Mount station deaths: faulty design blamed

In a short span of one week during July this year, eight passengers died in three different train accidents at the St. Thomas Mount Railway Station in Chennai.
An investigation carried out by the Commissioner of Railway Safety (CRS) K.A. Manoharan into the deaths has exposed how railway engineers were ignorant of the design specifications prescribed under the ‘schedule of dimension’ and allowed infringement of a concrete structure and steel pillars, thereby putting passengers travelling on footboards at grave risk.
Sources said that Mr. Manoharan had submitted his provisional findings along with certain recommendations to the Railways after enquiring into the circumstances that led to the train accidents at the St. Thomas Mount railway station on July 19, 23 and 24 in which eight passengers died and a few others were grievously injured.

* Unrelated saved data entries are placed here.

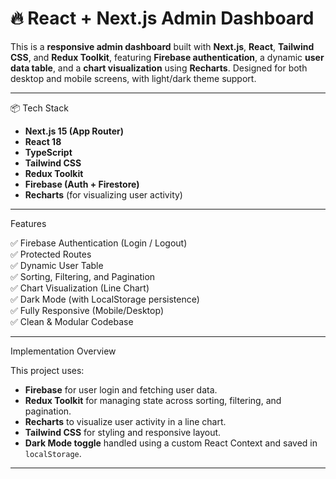 # 🔥 React + Next.js Admin Dashboard

This is a **responsive admin dashboard** built with **Next.js**, **React**, **Tailwind CSS**, and **Redux Toolkit**, featuring **Firebase authentication**, a dynamic **user data table**, and a **chart visualization** using **Recharts**. Designed for both desktop and mobile screens, with light/dark theme support.

---

📦 Tech Stack

- **Next.js 15 (App Router)**
- **React 18**
- **TypeScript**
- **Tailwind CSS**
- **Redux Toolkit**
- **Firebase (Auth + Firestore)**
- **Recharts** (for visualizing user activity)

---

 Features

✅ Firebase Authentication (Login / Logout)  
✅ Protected Routes  
✅ Dynamic User Table  
✅ Sorting, Filtering, and Pagination  
✅ Chart Visualization (Line Chart)  
✅ Dark Mode (with LocalStorage persistence)  
✅ Fully Responsive (Mobile/Desktop)  
✅ Clean & Modular Codebase

---

 Implementation Overview

This project uses:

- **Firebase** for user login and fetching user data.
- **Redux Toolkit** for managing state across sorting, filtering, and pagination.
- **Recharts** to visualize user activity in a line chart.
- **Tailwind CSS** for styling and responsive layout.
- **Dark Mode toggle** handled using a custom React Context and saved in `localStorage`.

---
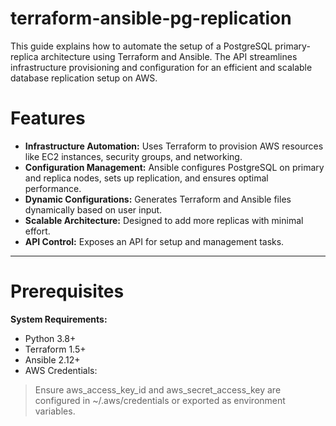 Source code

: # terraform-ansible-pg-replication
This guide explains how to automate the setup of a PostgreSQL primary-replica architecture using Terraform and Ansible. The API streamlines infrastructure provisioning and configuration for an efficient and scalable database replication setup on AWS.

# Features
- **Infrastructure Automation:** Uses Terraform to provision AWS resources like EC2 instances, security groups, and networking.
- **Configuration Management:** Ansible configures PostgreSQL on primary and replica nodes, sets up replication, and ensures optimal performance.
- **Dynamic Configurations:** Generates Terraform and Ansible files dynamically based on user input.
- **Scalable Architecture:** Designed to add more replicas with minimal effort.
- **API Control:** Exposes an API for setup and management tasks.

----------------------------------------------------------------------------------------------------------------------------------------------------------------------------------------------------

# Prerequisites

**System Requirements:**

- Python 3.8+
- Terraform 1.5+
- Ansible 2.12+
- AWS Credentials:
> Ensure aws_access_key_id and aws_secret_access_key are configured in ~/.aws/credentials or exported as environment variables.
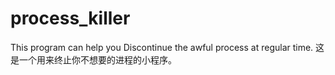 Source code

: # process_killer

This program can help you Discontinue the awful process at regular time.
这是一个用来终止你不想要的进程的小程序。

The CRS probe was ordered after five passengers travelling on the footboard of a crowded suburban train were killed when they collided with a concrete fence as the train approached the station on July 24.
He categorised the accident under the heads: “error in engineering construction and maintenance” and “error in passengers’ method of travel”. Mr. Manoharan, however, said that the accident was caused “due to passengers hanging/leaning outside the coach, coming into contact with infringing concrete fence at St. Thomas Mount.”